Yeah, that scares me too. We'd then be in a situation where (arguably)
any relation extension should force a relcache inval. Not good.
I do not buy Andres' argument that the value is noncritical, either ---
particularly during initial population of a table, where the size could
go from zero to something-significant before autoanalyze gets around
to noticing.
I don't think every extension needs to force a relcache inval. It'd
instead be perfectly reasonable to define a rule that an inval is
triggered whenever crossing a 10% relation size boundary. Which'll lead
to invalidations for the first few pages, but much less frequently
later.
I'm a bit skeptical of the idea of maintaining an accurate relation
size in shared memory, too. AIUI, a lot of the problem we see with
lseek(SEEK_END) has to do with contention inside the kernel for access
to the single-point-of-truth where the file's size is kept. Keeping
our own copy would eliminate kernel-call overhead, which can't hurt,
but it won't improve the contention angle.
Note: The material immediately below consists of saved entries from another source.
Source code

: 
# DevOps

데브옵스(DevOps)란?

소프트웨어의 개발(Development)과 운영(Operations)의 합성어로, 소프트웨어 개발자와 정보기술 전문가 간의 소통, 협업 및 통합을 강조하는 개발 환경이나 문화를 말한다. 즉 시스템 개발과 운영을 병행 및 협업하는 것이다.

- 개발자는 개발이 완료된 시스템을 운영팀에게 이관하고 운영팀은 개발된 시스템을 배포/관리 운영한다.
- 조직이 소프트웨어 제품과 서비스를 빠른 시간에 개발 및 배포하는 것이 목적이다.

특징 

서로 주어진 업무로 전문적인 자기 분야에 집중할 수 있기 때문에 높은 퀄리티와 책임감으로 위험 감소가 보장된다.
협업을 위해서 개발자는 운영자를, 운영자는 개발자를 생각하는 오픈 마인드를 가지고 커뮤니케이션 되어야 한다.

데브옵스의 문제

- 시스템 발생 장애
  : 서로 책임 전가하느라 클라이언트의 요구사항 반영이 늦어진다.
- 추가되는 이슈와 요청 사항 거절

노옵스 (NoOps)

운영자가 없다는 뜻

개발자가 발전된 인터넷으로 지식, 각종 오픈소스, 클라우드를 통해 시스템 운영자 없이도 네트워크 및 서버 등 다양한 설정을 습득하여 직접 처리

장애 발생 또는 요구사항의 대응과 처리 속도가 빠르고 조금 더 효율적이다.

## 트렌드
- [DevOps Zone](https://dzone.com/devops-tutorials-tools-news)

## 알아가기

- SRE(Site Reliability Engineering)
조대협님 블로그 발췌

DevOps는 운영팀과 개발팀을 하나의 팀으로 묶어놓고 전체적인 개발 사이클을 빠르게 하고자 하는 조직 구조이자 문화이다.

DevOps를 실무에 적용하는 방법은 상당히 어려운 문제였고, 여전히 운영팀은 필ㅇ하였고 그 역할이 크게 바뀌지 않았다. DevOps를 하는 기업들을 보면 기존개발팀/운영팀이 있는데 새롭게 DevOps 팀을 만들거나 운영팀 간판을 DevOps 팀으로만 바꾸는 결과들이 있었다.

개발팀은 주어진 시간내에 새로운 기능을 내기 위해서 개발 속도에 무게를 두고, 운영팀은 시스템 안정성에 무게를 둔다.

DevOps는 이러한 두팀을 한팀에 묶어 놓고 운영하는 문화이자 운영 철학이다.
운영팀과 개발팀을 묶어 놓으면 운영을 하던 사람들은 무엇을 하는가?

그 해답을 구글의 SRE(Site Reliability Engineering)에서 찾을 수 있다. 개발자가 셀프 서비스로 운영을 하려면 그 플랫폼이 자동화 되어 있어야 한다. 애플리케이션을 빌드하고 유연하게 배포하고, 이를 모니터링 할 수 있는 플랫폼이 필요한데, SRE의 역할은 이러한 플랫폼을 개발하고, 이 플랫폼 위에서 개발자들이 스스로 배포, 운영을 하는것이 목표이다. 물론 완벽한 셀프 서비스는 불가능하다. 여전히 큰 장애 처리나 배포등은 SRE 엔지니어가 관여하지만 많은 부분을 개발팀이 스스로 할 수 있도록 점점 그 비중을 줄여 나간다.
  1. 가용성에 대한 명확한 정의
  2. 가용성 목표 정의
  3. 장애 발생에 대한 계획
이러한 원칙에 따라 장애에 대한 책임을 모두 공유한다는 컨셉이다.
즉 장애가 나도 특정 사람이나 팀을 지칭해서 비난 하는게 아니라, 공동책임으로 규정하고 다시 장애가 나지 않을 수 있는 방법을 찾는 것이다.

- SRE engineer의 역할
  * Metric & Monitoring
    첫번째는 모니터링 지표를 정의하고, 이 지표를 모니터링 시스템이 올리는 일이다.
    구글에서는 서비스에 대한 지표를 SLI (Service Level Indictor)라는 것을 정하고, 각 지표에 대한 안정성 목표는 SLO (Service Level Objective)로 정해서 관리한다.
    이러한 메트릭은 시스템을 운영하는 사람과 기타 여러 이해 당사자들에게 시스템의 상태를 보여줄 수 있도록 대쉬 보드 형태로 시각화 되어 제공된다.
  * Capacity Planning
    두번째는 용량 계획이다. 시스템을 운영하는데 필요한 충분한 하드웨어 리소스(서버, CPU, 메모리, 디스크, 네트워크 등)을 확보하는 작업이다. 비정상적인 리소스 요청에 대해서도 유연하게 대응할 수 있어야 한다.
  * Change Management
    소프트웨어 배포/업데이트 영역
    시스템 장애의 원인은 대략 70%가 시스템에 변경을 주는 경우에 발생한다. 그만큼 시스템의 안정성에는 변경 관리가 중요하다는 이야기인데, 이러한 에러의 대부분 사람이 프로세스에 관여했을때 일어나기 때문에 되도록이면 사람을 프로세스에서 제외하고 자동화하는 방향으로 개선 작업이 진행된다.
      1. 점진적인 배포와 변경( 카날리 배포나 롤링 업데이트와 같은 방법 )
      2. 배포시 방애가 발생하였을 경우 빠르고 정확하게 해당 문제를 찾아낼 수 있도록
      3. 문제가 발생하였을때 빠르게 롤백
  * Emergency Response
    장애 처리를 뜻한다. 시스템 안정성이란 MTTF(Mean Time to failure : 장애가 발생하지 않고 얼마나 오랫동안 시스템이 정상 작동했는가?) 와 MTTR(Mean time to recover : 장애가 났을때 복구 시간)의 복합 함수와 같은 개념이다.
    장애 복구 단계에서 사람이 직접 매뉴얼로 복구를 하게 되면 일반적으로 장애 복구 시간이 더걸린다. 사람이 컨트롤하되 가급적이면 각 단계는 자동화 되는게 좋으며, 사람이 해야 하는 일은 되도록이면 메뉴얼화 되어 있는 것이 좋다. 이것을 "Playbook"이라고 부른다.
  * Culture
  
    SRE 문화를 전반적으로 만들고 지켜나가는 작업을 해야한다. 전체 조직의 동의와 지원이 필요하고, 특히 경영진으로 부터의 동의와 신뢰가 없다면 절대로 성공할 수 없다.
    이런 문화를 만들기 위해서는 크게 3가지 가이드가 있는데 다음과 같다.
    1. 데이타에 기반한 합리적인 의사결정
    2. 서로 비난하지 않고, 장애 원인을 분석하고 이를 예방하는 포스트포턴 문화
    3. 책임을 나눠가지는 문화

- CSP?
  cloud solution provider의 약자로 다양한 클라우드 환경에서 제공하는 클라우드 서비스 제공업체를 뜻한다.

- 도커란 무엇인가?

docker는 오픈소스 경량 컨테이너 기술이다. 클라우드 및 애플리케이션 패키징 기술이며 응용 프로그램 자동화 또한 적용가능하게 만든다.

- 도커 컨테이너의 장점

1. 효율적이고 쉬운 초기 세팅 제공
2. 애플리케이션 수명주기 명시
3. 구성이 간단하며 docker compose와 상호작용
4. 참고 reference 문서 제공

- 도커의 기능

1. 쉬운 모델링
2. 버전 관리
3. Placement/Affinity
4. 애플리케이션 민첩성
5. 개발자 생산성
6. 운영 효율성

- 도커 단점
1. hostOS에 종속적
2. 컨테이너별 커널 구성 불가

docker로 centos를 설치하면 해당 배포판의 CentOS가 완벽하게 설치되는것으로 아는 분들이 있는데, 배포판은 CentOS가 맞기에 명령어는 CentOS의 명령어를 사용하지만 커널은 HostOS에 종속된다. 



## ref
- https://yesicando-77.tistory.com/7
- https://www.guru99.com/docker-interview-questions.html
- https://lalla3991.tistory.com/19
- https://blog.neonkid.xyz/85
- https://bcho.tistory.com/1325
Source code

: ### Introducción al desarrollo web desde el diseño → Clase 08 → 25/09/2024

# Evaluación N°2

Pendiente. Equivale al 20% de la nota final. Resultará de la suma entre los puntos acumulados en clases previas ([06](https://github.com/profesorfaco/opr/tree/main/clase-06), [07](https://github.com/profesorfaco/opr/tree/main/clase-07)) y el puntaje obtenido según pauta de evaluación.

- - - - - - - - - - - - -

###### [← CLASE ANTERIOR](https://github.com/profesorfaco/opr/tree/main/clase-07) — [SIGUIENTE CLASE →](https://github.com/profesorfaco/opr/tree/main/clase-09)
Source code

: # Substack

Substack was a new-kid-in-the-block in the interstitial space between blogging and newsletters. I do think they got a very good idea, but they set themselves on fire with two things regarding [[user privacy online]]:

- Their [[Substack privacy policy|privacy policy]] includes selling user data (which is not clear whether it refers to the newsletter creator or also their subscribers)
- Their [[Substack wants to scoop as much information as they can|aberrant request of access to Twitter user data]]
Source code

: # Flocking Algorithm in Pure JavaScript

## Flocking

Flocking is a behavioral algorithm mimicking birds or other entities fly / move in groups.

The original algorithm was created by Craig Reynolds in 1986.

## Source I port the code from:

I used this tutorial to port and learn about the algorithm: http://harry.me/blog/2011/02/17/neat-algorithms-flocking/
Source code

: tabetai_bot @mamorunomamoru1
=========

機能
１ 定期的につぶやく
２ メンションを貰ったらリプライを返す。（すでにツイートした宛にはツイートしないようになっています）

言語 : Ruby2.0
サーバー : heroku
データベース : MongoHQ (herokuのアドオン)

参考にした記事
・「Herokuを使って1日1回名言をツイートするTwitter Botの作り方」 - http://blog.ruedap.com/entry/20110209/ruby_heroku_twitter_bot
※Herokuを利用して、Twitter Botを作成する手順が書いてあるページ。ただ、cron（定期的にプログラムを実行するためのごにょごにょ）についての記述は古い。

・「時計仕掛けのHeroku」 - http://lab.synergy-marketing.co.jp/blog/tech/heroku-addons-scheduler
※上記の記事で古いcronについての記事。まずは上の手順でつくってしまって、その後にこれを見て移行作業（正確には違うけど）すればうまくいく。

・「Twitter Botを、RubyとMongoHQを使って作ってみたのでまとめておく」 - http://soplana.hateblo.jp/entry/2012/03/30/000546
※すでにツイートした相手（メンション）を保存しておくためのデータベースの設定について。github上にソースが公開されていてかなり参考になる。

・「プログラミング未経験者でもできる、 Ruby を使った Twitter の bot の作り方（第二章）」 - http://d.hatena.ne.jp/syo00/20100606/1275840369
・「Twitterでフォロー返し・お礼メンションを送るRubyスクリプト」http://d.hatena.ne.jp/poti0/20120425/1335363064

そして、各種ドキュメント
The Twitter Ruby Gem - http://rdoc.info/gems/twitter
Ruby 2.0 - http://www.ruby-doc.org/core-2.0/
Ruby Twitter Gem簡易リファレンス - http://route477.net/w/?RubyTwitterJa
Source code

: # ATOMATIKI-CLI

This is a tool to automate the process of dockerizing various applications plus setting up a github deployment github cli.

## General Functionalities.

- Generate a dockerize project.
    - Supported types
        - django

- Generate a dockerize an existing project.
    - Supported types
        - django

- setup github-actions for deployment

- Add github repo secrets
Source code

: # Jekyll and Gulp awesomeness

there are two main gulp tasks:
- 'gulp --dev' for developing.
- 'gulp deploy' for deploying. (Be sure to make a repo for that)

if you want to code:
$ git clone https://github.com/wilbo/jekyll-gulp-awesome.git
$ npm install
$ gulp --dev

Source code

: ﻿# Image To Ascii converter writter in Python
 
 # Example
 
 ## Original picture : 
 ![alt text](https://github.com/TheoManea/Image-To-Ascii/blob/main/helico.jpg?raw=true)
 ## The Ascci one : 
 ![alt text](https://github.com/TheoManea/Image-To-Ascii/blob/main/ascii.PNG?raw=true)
A syscall is several hundred instructions. An unlocked read - which'll
be be sufficient in many cases, given that the value can quickly be out
of date anyway - is a few cycles. Even with a barrier you're talking a
few dozen cycles. So I can't see how it'd not improve the contention.
But the main reason for keeping it in shmem is less the lseek avoidance
- although that's nice, context switches aren't great - but to make
relation extension need far less locking.
Greetings,
Andres Freund
I completely agree with Andreas. In my multithreaded Postgres prototype
file description cache (shared by all threads) becomes bottleneck
exactly because of each query execution requires
access to file system (lseek) to provide optimizer estimation of the
relation size, despite to the fact that all database fits in memory.
Well, this is certainly specific of shared descriptor's pool in my
prototype, but the fact the we have to perform lseek at each query
compilation seems to be annoying in any case.
And there is really no problem that cached relation size estimation is
not precise. It really can be invalidated even if relation size is
changed more than some threshold value (1Mb?) or lease time for cached
value is expired.
May be it is reasonable to implement specific invalidation for relation
size esimation, to avoid complete invalidation and reconstruction of
relation description and all dependent objects.
In this case time-based invalidation seems to be the easiest choice to
implement. Repeating lseek each 10 or 1 second seems to have no
noticeable impact on performance and relation size can not dramatically
changed during this time.
--
Konstantin Knizhnik
Postgres Professional: http://www.postgrespro.com
The Russian Postgres Company